Bello, sì, dopo l’astinenza da football durata fin troppo tempo. Ma giocavano in stadi vuoti, in un’atmosfera irreale, non solo per chi disputava la partita ma anche per i milioni di tifosi incollati ai teleschermi, ai computer o ai what’s app. Negli stadi deserti risuonavano solo le voci degli addetti ai lavori: giocatori, allenatori, tecnici, arbitri. Dopo un po’ la gente si abitua a tutto, anche a seguire partite giocate in stadi deserti. Certo, the show must go on, lo spettacolo deve continuare, ma che tristezza vedere coppe europee e campionati giocati a porte chiuse! Eh già, perché senza pubblico lo stadio non vive.
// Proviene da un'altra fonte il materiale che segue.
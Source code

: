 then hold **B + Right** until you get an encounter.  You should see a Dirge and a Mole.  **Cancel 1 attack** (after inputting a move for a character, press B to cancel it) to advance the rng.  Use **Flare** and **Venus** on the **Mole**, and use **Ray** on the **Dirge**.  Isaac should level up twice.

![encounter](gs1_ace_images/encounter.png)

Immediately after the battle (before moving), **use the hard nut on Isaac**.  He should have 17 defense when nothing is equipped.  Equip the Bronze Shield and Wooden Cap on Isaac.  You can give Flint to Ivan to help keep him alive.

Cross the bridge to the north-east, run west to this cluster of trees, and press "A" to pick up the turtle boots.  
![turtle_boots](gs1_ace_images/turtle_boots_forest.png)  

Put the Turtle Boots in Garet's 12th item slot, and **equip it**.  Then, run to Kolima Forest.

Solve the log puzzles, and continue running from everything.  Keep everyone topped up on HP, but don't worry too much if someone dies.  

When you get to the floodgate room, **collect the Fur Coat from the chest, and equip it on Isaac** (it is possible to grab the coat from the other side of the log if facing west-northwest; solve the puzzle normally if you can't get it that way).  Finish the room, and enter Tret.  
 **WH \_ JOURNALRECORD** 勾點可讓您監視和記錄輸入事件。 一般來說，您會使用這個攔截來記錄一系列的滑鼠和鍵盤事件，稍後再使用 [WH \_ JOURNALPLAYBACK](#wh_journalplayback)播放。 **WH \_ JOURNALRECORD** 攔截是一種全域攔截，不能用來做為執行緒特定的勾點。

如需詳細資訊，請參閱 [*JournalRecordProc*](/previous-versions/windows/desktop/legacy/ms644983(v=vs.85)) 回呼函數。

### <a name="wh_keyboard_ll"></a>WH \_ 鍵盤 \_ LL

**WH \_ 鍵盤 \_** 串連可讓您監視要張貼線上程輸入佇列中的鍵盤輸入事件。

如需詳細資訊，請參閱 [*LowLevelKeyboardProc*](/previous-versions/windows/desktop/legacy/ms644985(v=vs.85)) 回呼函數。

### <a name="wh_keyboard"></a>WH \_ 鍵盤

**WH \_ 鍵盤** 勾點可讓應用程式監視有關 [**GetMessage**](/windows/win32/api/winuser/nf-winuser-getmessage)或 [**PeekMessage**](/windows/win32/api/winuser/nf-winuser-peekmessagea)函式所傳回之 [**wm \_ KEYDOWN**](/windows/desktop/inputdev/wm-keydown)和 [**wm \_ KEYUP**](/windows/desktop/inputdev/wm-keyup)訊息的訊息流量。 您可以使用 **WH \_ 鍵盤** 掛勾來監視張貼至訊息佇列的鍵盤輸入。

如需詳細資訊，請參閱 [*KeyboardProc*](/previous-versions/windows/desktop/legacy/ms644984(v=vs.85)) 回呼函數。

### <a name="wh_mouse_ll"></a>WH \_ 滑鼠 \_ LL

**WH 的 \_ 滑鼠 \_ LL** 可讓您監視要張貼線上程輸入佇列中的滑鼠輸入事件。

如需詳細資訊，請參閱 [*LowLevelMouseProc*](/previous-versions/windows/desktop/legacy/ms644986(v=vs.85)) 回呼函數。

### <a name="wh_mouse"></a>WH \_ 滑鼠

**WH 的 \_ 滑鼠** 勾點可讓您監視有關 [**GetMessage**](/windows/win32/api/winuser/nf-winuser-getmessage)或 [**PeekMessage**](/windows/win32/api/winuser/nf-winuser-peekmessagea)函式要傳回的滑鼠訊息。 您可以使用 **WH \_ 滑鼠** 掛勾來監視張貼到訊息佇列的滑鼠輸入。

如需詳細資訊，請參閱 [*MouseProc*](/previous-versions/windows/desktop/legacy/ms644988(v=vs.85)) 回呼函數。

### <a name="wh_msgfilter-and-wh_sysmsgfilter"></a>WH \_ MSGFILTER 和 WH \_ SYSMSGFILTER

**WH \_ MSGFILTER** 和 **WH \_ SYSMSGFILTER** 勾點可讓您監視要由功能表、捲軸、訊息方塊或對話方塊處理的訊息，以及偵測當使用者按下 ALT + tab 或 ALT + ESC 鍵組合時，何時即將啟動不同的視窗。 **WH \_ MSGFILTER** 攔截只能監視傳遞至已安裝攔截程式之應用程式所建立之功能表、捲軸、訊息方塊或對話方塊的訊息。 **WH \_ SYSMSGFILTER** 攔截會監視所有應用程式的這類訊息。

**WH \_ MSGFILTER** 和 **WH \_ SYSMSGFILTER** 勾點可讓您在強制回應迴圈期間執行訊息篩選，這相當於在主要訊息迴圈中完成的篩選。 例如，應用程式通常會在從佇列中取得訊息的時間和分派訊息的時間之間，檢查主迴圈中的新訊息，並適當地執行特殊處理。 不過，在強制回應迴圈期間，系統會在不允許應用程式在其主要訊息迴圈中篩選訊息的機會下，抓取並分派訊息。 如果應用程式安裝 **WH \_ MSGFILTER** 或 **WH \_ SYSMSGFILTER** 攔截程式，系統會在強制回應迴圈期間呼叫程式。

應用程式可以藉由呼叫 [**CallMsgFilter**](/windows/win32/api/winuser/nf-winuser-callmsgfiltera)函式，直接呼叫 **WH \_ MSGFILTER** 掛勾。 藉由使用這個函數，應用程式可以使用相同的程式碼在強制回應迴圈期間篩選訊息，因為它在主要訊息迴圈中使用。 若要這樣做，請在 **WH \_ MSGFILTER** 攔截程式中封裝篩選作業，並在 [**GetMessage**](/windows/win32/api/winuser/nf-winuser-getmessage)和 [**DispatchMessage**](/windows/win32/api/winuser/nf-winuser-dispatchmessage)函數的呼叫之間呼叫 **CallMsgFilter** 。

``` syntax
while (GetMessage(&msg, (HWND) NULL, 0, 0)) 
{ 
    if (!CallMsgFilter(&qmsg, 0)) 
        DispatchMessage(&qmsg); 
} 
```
Se i giocatori, top player o meno che siano, contribuiscono a riempirli, è il pubblico che fa emergere l’anima degli stadi, li fa vivere: l’urlo di Wembley, il ruggito del Bernabeu, la parete invalicabile del Borussia Dortmund, i cori del Maracana, quelli che risuonano negli stadi della Roma e del Liverpool e in tanti, tantissimi altri: ogni stadio ha sue caratteristiche, appellativi e soprannomi che si portano dietro si può dire dalla loro nascita. E se poi togli i tifosi, uno stadio è solo una costruzione che sta lì ma non serve a nessuno. È una cosa triste uno stadio vuoto, anche se in campo a giocare ci sono ventidue fuoriclasse.

Ad un certo punto, tornare allo stadio sembrava un’utopia. E le utopie non sono tali se si realizzano. Stavolta, invece, l’utopia è stata retrocessa prima a sogno irrealizzabile, poi a forte desiderio ed infine si è trasformata in qualcosa di concreto e reale: di colpo, gli stadi tornano a riempirsi. I tifosi italiani fanno il loro ingresso nell’Olimpico insieme ai mille o più tifosi turchi che hanno invaso Roma, e a San Pietroburgo, Londra, Copenhagen e Bucarest è successa la stessa bellissima cosa: risentire quei cori, rivedere migliaia di volti devastati dalla delusione – dai, vi rifarete alla prossima partita -, o inebriati di gioia ci ha fatto capire che ormai il peggio è passato, che il maledetto tunnel è alle nostre spalle, che la policromia è rientrata negli stadi insieme ai peana delle tifoserie. Adesso sì che gli stadi hanno di nuovo l’anima!